Rock-Hewn Churches, Lalibela
The hewn rock is at the 11 medieval monolithic cave churches of this 13th-century ‘New Jerusalem’ are situated in a mountainous region in the heart of Ethiopia near a traditional village with circular-shaped dwellings. Lalibela is a high place of Ethiopian Christianity, still today a place of pilmigrage and devotion.
In a mountainous region in the heart of Ethiopia, some 645 km from Addis Ababa, eleven medieval monolithic churches were carved out of rock. Their building is attributed to King Lalibela who set out to construct in the 12th century a ‘New Jerusalem’, after Muslim conquests halted Christian pilgrimages to the holy Land.

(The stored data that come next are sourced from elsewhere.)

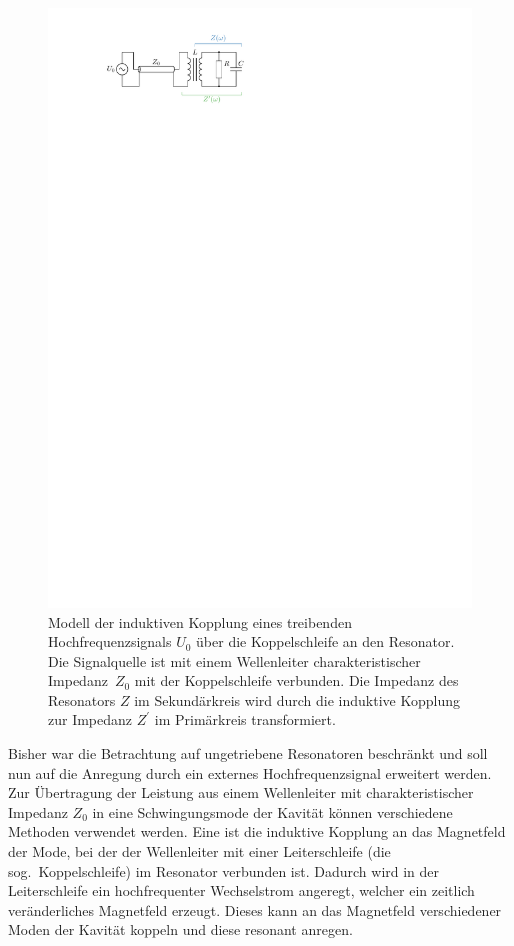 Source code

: \begin{figure}[h]
  \centering
  \includegraphics[scale=1.4]{./figs/RLC_coupling.pdf}
  \caption{Modell der induktiven Kopplung eines treibenden Hochfrequenzsignals $U_0$ über die Koppelschleife an den Resonator. Die Signalquelle ist mit einem Wellenleiter charakteristischer Impedanz~$Z_0$ mit der Koppelschleife verbunden. Die Impedanz des Resonators $Z$ im Sekundärkreis wird durch die induktive Kopplung zur Impedanz $Z^\prime$ im Primärkreis transformiert.}
  \label{fig:rlc_coupling}
\end{figure}
Bisher war die Betrachtung auf ungetriebene Resonatoren beschränkt und soll nun auf die Anregung durch ein externes Hochfrequenzsignal erweitert werden.
Zur Übertragung der Leistung aus einem Wellenleiter mit charakteristischer Impedanz $Z_0$ in eine Schwingungsmode der Kavität können verschiedene Methoden verwendet werden.
Eine ist die induktive Kopplung an das Magnetfeld der Mode, bei der der Wellenleiter mit einer Leiterschleife (die sog.\ Koppelschleife) im Resonator verbunden ist.
Dadurch wird in der Leiterschleife ein hochfrequenter Wechselstrom angeregt, welcher ein zeitlich veränderliches Magnetfeld erzeugt. Dieses kann an das Magnetfeld verschiedener Moden der Kavität koppeln und diese resonant anregen.

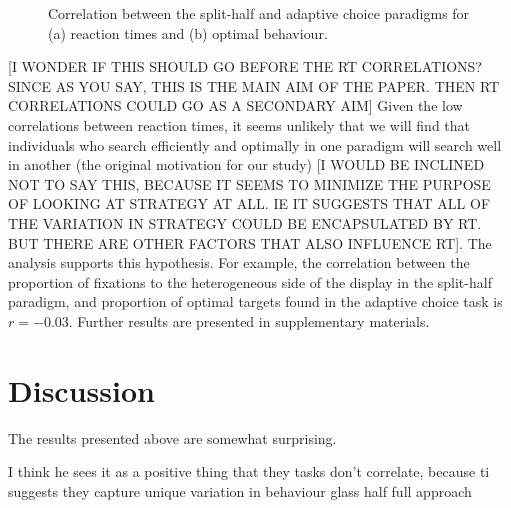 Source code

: \documentclass[]{rsos}%
\begin{document}
\begin{figure}
\centering
{}
\caption{Correlation between the split-half and adaptive choice paradigms for (a) reaction times and (b) optimal behaviour.}
\label{fig:between_para_rt}
\end{figure}

[I WONDER IF THIS SHOULD GO BEFORE THE RT CORRELATIONS? SINCE AS YOU SAY, THIS IS THE MAIN AIM OF THE PAPER. THEN RT CORRELATIONS COULD GO AS A SECONDARY AIM] Given the low correlations between reaction times, it seems unlikely that we will find that individuals who search efficiently and optimally in one paradigm will search well in another (the original motivation for our study) [I WOULD BE INCLINED NOT TO SAY THIS, BECAUSE IT SEEMS TO MINIMIZE THE PURPOSE OF LOOKING AT STRATEGY AT ALL. IE IT SUGGESTS THAT ALL OF THE VARIATION IN STRATEGY COULD BE ENCAPSULATED BY RT. BUT THERE ARE OTHER FACTORS THAT ALSO INFLUENCE RT]. The analysis supports this hypothesis. For example, the correlation between the proportion of fixations to the heterogeneous side of the display in the split-half paradigm, and proportion of optimal targets found in the adaptive choice task is $r=-0.03$. Further results are presented in supplementary materials. 

\section{Discussion}

The results presented above are somewhat surprising. 


I think he sees it as a positive thing that they tasks don't correlate, because ti suggests they capture unique variation in behaviour
glass half full approach 



\end{document}
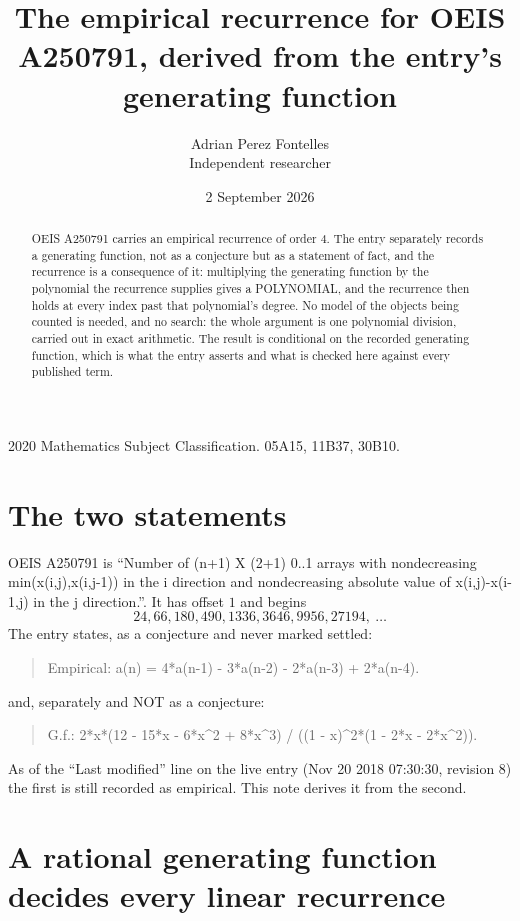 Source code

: \documentclass[11pt,a4paper]{article}
\title{The empirical recurrence for OEIS A250791, derived from the entry's generating function}
\author{Adrian Perez Fontelles\\ \small Independent researcher}
\date{2 September 2026}
\theoremstyle{plain}
\theoremstyle{definition}
\begin{document}
\maketitle

\begin{abstract}
OEIS A250791 carries an empirical recurrence of order $4$. The entry separately records a
generating function, not as a conjecture but as a statement of fact, and the recurrence is a
consequence of it: multiplying the generating function by the polynomial the recurrence
supplies gives a POLYNOMIAL, and the recurrence then holds at every index past that
polynomial's degree. No model of the objects being counted is needed, and no search: the
whole argument is one polynomial division, carried out in exact arithmetic. The result is
conditional on the recorded generating function, which is what the entry asserts and what is
checked here against every published term.
\end{abstract}

\noindent\small 2020 Mathematics Subject Classification. 05A15, 11B37, 30B10.\normalsize

\section{The two statements}

OEIS A250791 is ``Number of (n+1) X (2+1) 0..1 arrays with nondecreasing min(x(i,j),x(i,j-1)) in the i direction and nondecreasing absolute value of x(i,j)-x(i-1,j) in the j direction.''. It has offset $1$ and begins
\[
24, 66, 180, 490, 1336, 3646, 9956, 27194,\ \dots
\]
The entry states, as a conjecture and never marked settled:
\begin{quote}
Empirical: a(n) = 4*a(n-1) - 3*a(n-2) - 2*a(n-3) + 2*a(n-4).
\end{quote}
and, separately and NOT as a conjecture:
\begin{quote}
G.f.: 2*x*(12 - 15*x - 6*x\^{}2 + 8*x\^{}3) / ((1 - x)\^{}2*(1 - 2*x - 2*x\^{}2)).
\end{quote}
As of the ``Last modified'' line on the live entry (Nov 20 2018 07:30:30, revision 8) the first is still
recorded as empirical. This note derives it from the second.

\section{A rational generating function decides every linear recurrence}
\end{document}

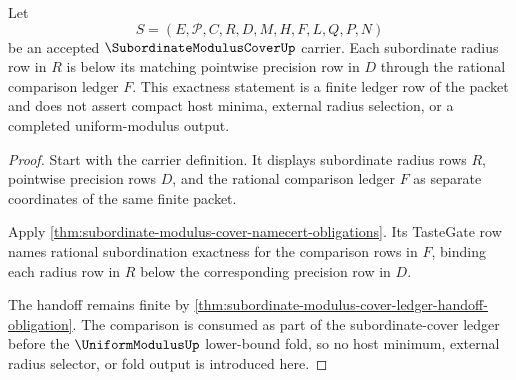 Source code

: \begin{theorem}
\label{thm:subordinate-modulus-cover-rational-subordination-exactness}
Let
$$
S=(E,\mathcal{P},C,R,D,M,H,F,L,Q,P,N)
$$
be an accepted $\SubordinateModulusCoverUp$ carrier. Each subordinate radius row in $R$ is below its matching pointwise precision row in $D$ through the rational comparison ledger $F$. This exactness statement is a finite ledger row of the packet and does not assert compact host minima, external radius selection, or a completed uniform-modulus output.
\end{theorem}
\begin{proof}
Start with the carrier definition. It displays subordinate radius rows $R$, pointwise precision rows $D$, and the rational comparison ledger $F$ as separate coordinates of the same finite packet.

Apply \autoref{thm:subordinate-modulus-cover-namecert-obligations}. Its TasteGate row names rational subordination exactness for the comparison rows in $F$, binding each radius row in $R$ below the corresponding precision row in $D$.

The handoff remains finite by \autoref{thm:subordinate-modulus-cover-ledger-handoff-obligation}. The comparison is consumed as part of the subordinate-cover ledger before the $\UniformModulusUp$ lower-bound fold, so no host minimum, external radius selector, or fold output is introduced here.
\end{proof}

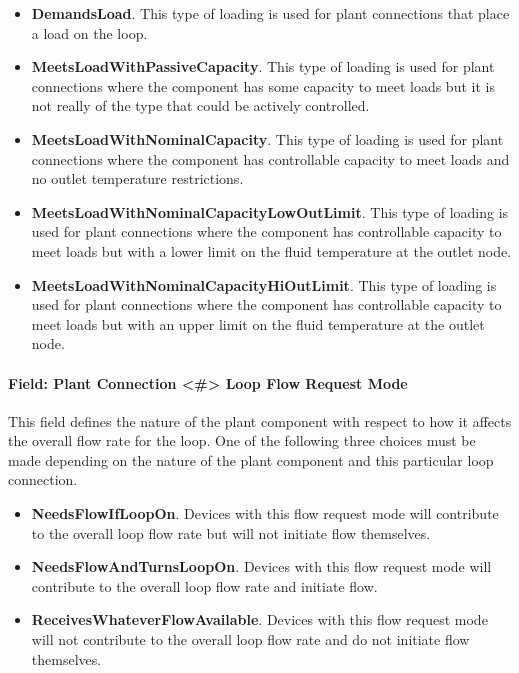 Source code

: \begin{itemize}
\item
  \textbf{DemandsLoad}. This type of loading is used for plant connections that place a load on the loop.
\item
  \textbf{MeetsLoadWithPassiveCapacity}. This type of loading is used for plant connections where the component has some capacity to meet loads but it is not really of the type that could be actively controlled.
\item
  \textbf{MeetsLoadWithNominalCapacity}. This type of loading is used for plant connections where the component has controllable capacity to meet loads and no outlet temperature restrictions.
\item
  \textbf{MeetsLoadWithNominalCapacityLowOutLimit}. This type of loading is used for plant connections where the component has controllable capacity to meet loads but with a lower limit on the fluid temperature at the outlet node.
\item
  \textbf{MeetsLoadWithNominalCapacityHiOutLimit}. This type of loading is used for plant connections where the component has controllable capacity to meet loads but with an upper limit on the fluid temperature at the outlet node.
\end{itemize}

\paragraph{Field: Plant Connection \textless{}\#\textgreater{} Loop Flow Request Mode}\label{field-plant-connection-x-loop-flow-request-mode}

This field defines the nature of the plant component with respect to how it affects the overall flow rate for the loop. One of the following three choices must be made depending on the nature of the plant component and this particular loop connection.

\begin{itemize}
\item
  \textbf{NeedsFlowIfLoopOn}. Devices with this flow request mode will contribute to the overall loop flow rate but will not initiate flow themselves.
\item
  \textbf{NeedsFlowAndTurnsLoopOn}. Devices with this flow request mode will contribute to the overall loop flow rate and initiate flow.
\item
  \textbf{ReceivesWhateverFlowAvailable}. Devices with this flow request mode will not contribute to the overall loop flow rate and do not initiate flow themselves.
\end{itemize}

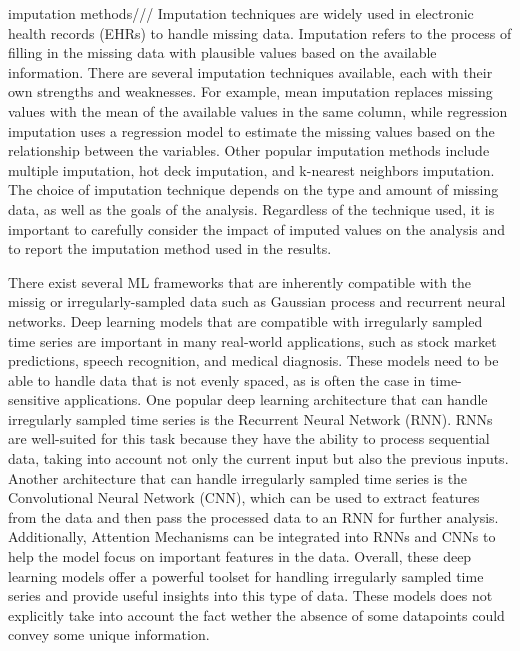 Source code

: \documentclass[journal,twoside,web]{ieeecolor}
\begin{document}
imputation methods/// Imputation techniques are widely used in electronic health records (EHRs) to handle missing data. Imputation refers to the process of filling in the missing data with plausible values based on the available information. There are several imputation techniques available, each with their own strengths and weaknesses. For example, mean imputation replaces missing values with the mean of the available values in the same column, while regression imputation uses a regression model to estimate the missing values based on the relationship between the variables. Other popular imputation methods include multiple imputation, hot deck imputation, and k-nearest neighbors imputation. The choice of imputation technique depends on the type and amount of missing data, as well as the goals of the analysis. Regardless of the technique used, it is important to carefully consider the impact of imputed values on the analysis and to report the imputation method used in the results.

There exist several ML frameworks that are inherently compatible with the missig or irregularly-sampled data such as Gaussian process and recurrent neural networks.
Deep learning models that are compatible with irregularly sampled time series are important in many real-world applications, such as stock market predictions, speech recognition, and medical diagnosis. These models need to be able to handle data that is not evenly spaced, as is often the case in time-sensitive applications. One popular deep learning architecture that can handle irregularly sampled time series is the Recurrent Neural Network (RNN). RNNs are well-suited for this task because they have the ability to process sequential data, taking into account not only the current input but also the previous inputs. Another architecture that can handle irregularly sampled time series is the Convolutional Neural Network (CNN), which can be used to extract features from the data and then pass the processed data to an RNN for further analysis. Additionally, Attention Mechanisms can be integrated into RNNs and CNNs to help the model focus on important features in the data. Overall, these deep learning models offer a powerful toolset for handling irregularly sampled time series and provide useful insights into this type of data.
These models does not explicitly take into account the fact wether the absence of some datapoints could convey some unique information.
\end{document}
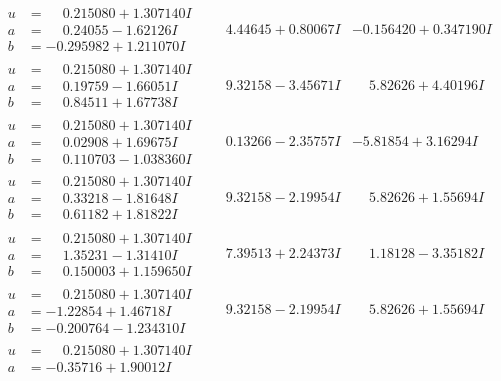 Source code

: \documentclass[1p]{elsarticle_modified}
\theoremstyle{definition}
\begin{document}
$$\begin{array}{c|c|c}
\begin{aligned}
u &= \phantom{-}0.215080 + 1.307140 I \\
a &= \phantom{-}0.24055 - 1.62126 I \\
b &= -0.295982 + 1.211070 I\end{aligned}
 & \phantom{-}4.44645 + 0.80067 I & -0.156420 + 0.347190 I \\ \hline\begin{aligned}
u &= \phantom{-}0.215080 + 1.307140 I \\
a &= \phantom{-}0.19759 - 1.66051 I \\
b &= \phantom{-}0.84511 + 1.67738 I\end{aligned}
 & \phantom{-}9.32158 - 3.45671 I & \phantom{-}5.82626 + 4.40196 I \\ \hline\begin{aligned}
u &= \phantom{-}0.215080 + 1.307140 I \\
a &= \phantom{-}0.02908 + 1.69675 I \\
b &= \phantom{-}0.110703 - 1.038360 I\end{aligned}
 & \phantom{-}0.13266 - 2.35757 I & -5.81854 + 3.16294 I \\ \hline\begin{aligned}
u &= \phantom{-}0.215080 + 1.307140 I \\
a &= \phantom{-}0.33218 - 1.81648 I \\
b &= \phantom{-}0.61182 + 1.81822 I\end{aligned}
 & \phantom{-}9.32158 - 2.19954 I & \phantom{-}5.82626 + 1.55694 I \\ \hline\begin{aligned}
u &= \phantom{-}0.215080 + 1.307140 I \\
a &= \phantom{-}1.35231 - 1.31410 I \\
b &= \phantom{-}0.150003 + 1.159650 I\end{aligned}
 & \phantom{-}7.39513 + 2.24373 I & \phantom{-}1.18128 - 3.35182 I \\ \hline\begin{aligned}
u &= \phantom{-}0.215080 + 1.307140 I \\
a &= -1.22854 + 1.46718 I \\
b &= -0.200764 - 1.234310 I\end{aligned}
 & \phantom{-}9.32158 - 2.19954 I & \phantom{-}5.82626 + 1.55694 I \\ \hline\begin{aligned}
u &= \phantom{-}0.215080 + 1.307140 I \\
a &= -0.35716 + 1.90012 I \\

\end{aligned}
\end{array}$$
\end{document}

Lalibela flourished after the decline of the Aksum Empire.
There are two types of the churches in the north of the Jordan River in this beautiful country; Biete Medhani Alem (House of the Saviour of the World), Biete Mariam (House of Mary), Biete Maskal (House of the Cross), Biete Denagel (House of Virgins), Biete Golgotha Mikael (House of Golgotha Mikael); and to the south of the river, Biete Amanuel (House of Emmanuel), Biete Qeddus Mercoreus (House of St. Mercoreos), Biete Abba Libanos (House of Abbot Libanos), Biete Gabriel Raphael (House of Gabriel Raphael), and Biete Lehem (House of Holy Bread). The eleventh church, Biete Ghiorgis (House of St. George), is isolated from the others, but connected by a system of trenches.
These two churches were not constructed in the traditional way, but rather built from the living rock of monolithic blocks. These rock blocks were chiselled out, forming the doors, windows, columns, various floors, roofs and others. This gigantic work was further completed with an extensive system of drainage ditches, trenches and ceremonial passages entering and exiting, some with openings to hermit caves and catacombs.
The Rock-Hewn Churches of Lalibela are still preserved in their natural settings. The association of the rock-hewn churches and the traditional vernacular circular houses, in the surrounding area, still demonstrate evidences of the ancient village layout. The original function of the site as a pilgrimage place still persists and provides evidence of the continuity of social practices. The intangible heritages associated with church practices are still preserved.